What is needed:
What lines below mention the word "However"? Copy each one.

>>>

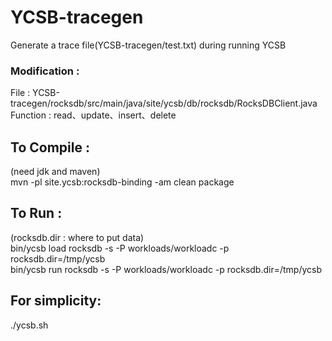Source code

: # YCSB-tracegen
Generate a trace file(YCSB-tracegen/test.txt) during running YCSB
### Modification :
File : YCSB-tracegen/rocksdb/src/main/java/site/ycsb/db/rocksdb/RocksDBClient.java
<br>Function : read、update、insert、delete

## To Compile :
(need jdk and maven)
<br>mvn -pl site.ycsb:rocksdb-binding -am clean package</br>

## To Run :
(rocksdb.dir : where to put data)
<br>bin/ycsb load rocksdb -s -P workloads/workloadc -p rocksdb.dir=/tmp/ycsb</br>
bin/ycsb run rocksdb -s -P workloads/workloadc -p rocksdb.dir=/tmp/ycsb

## For simplicity:
./ycsb.sh
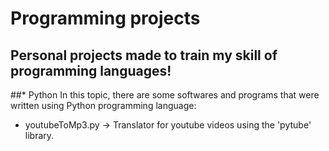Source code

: # Programming projects

## Personal projects made to train my skill of programming languages!

##* Python
In this topic, there are some softwares and programs that were written using Python programming language:
* youtubeToMp3.py -> Translator for youtube videos using the 'pytube' library.

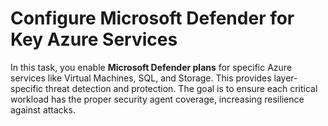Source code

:# Configure Microsoft Defender for Key Azure Services

In this task, you enable **Microsoft Defender plans** for specific Azure services like Virtual Machines, SQL, and Storage. This provides layer-specific threat detection and protection. The goal is to ensure each critical workload has the proper security agent coverage, increasing resilience against attacks.
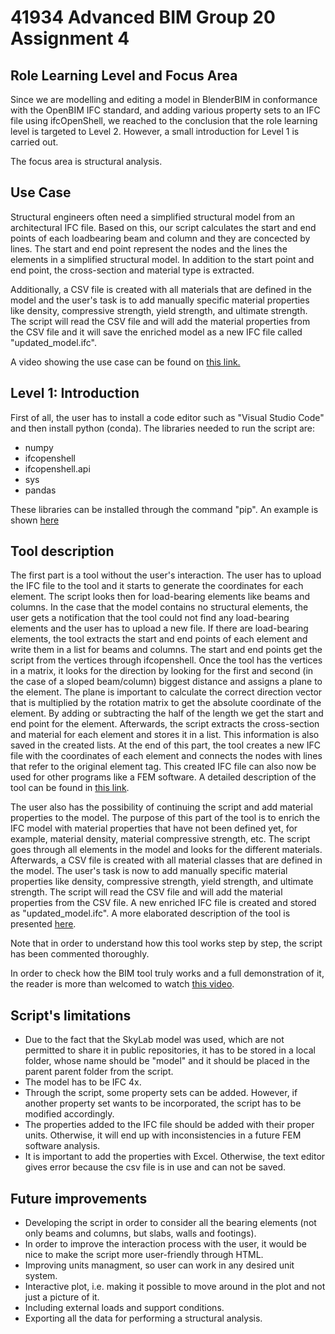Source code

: # 41934 Advanced BIM Group 20 Assignment 4
## Role Learning Level and Focus Area
Since we are modelling and editing a model in BlenderBIM in conformance with the OpenBIM IFC standard, and adding various property sets to an IFC file using ifcOpenShell, we reached to the conclusion that the role learning level is targeted to Level 2. However, a small introduction for Level 1 is carried out.

The focus area is structural analysis.

## Use Case
Structural engineers often need a simplified structural model from an architectural IFC file. Based on this, our script calculates the start and end points of each loadbearing beam and column and they are concected by lines. The start and end point represent the nodes and the lines the elements in a simplified structural model. In addition to the start point and end point, the cross-section and material type is extracted.

Additionally, a CSV file is created with all materials that are defined in the model and the user's task is to add manually specific material properties like density, compressive strength, yield strength, and ultimate strength. The script will read the CSV file and will add the material properties from the CSV file and it will save the enriched model as a new IFC file called "updated_model.ifc".


A video showing the use case can be found on [this link.](https://www.youtube.com/watch?v=qbk8SYr7DuA&list=PLWuWtXSyAvKSiMLpkFOxh2hRPt-7aHBCY&index=2)

## Level 1: Introduction
First of all, the user has to install a code editor such as "Visual Studio Code" and then install python (conda).
The libraries needed to run the script are:
* numpy
* ifcopenshell
* ifcopenshell.api
* sys
* pandas

These libraries can be installed through the command "pip". An example is shown [here](https://blenderbim.org/docs-python/ifcopenshell-python/installation.html#pypi)

## Tool description
The first part is a tool without the user's interaction. The user has to upload the IFC file to the tool and it starts to generate the coordinates for each element. The script looks then for load-bearing elements like beams and columns. In the case that the model contains no structural elements, the user gets a notification that the tool could not find any load-bearing elements and the user has to upload a new file. If there are load-bearing elements, the tool extracts the start and end points of each element and write them in a list for beams and columns. The start and end points get the script from the vertices through ifcopenshell. Once the tool has the vertices in a matrix, it looks for the direction by looking for the first and second (in the case of a sloped beam/column) biggest distance and assigns a plane to the element. The plane is important to calculate the correct direction vector that is multiplied by the rotation matrix to get the absolute coordinate of the element. By adding or subtracting the half of the length we get the start and end point for the element. Afterwards, the script extracts the cross-section and material for each element and stores it in a list. This information is also saved in the created lists. At the end of this part, the tool creates a new IFC file with the coordinates of each element and connects the nodes with lines that refer to the original element tag. This created IFC file can also now be used for other programs like a FEM software. A detailed description of the tool can be found in [this link](https://www.youtube.com/watch?v=YblPnmZ72po&list=PLWuWtXSyAvKSiMLpkFOxh2hRPt-7aHBCY&index=3).

The user also has the possibility of continuing the script and add material properties to the model. The purpose of this part of the tool is to enrich the IFC model with material properties that have not been defined yet, for example, material density, material compressive strength, etc. The script goes through all elements in the model and looks for the different materials. Afterwards, a CSV file is created with all material classes that are defined in the model. The user's task is now to add manually specific material properties like density, compressive strength, yield strength, and ultimate strength. The script will read the CSV file and will add the material properties from the CSV file. A new enriched IFC file is created and stored as "updated_model.ifc". A more elaborated description of the tool is presented [here](https://www.youtube.com/watch?v=KLo88A0XLcs&list=PLWuWtXSyAvKSiMLpkFOxh2hRPt-7aHBCY&index=3&pp=iAQB).

Note that in order to understand how this tool works step by step, the script has been commented thoroughly.

In order to check how the BIM tool truly works and a full demonstration of it, the reader is more than welcomed to watch [this video](https://www.youtube.com/watch?v=Q-Lz2lOV1Qg&list=PLWuWtXSyAvKSiMLpkFOxh2hRPt-7aHBCY&index=5).

## Script's limitations
* Due to the fact that the SkyLab model was used, which are not permitted to share it in public repositories, it has to be stored in a local folder, whose name should be "model" and it should be placed in the parent parent folder from the script.
* The model has to be IFC 4x.
* Through the script, some property sets can be added. However, if another property set wants to be incorporated, the script has to be modified accordingly.
* The properties added to the IFC file should be added with their proper units. Otherwise, it will end up with inconsistencies in a future FEM software analysis.
* It is important to add the properties with Excel. Otherwise, the text editor gives error because the csv file is in use and can not be saved.

## Future improvements
* Developing the script in order to consider all the bearing elements (not only beams and columns, but slabs, walls and footings).
* In order to improve the interaction process with the user, it would be nice to make the script more user-friendly through HTML.
* Improving units managment, so user can work in any desired unit system.
* Interactive plot, i.e. making it possible to move around in the plot and not just a picture of it.
* Including external loads and support conditions.
* Exporting all the data for performing a structural analysis.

<<<

Output for this task:
Since we are modelling and editing a model in BlenderBIM in conformance with the OpenBIM IFC standard, and adding various property sets to an IFC file using ifcOpenShell, we reached to the conclusion that the role learning level is targeted to Level 2. However, a small introduction for Level 1 is carried out.
* Through the script, some property sets can be added. However, if another property set wants to be incorporated, the script has to be modified accordingly.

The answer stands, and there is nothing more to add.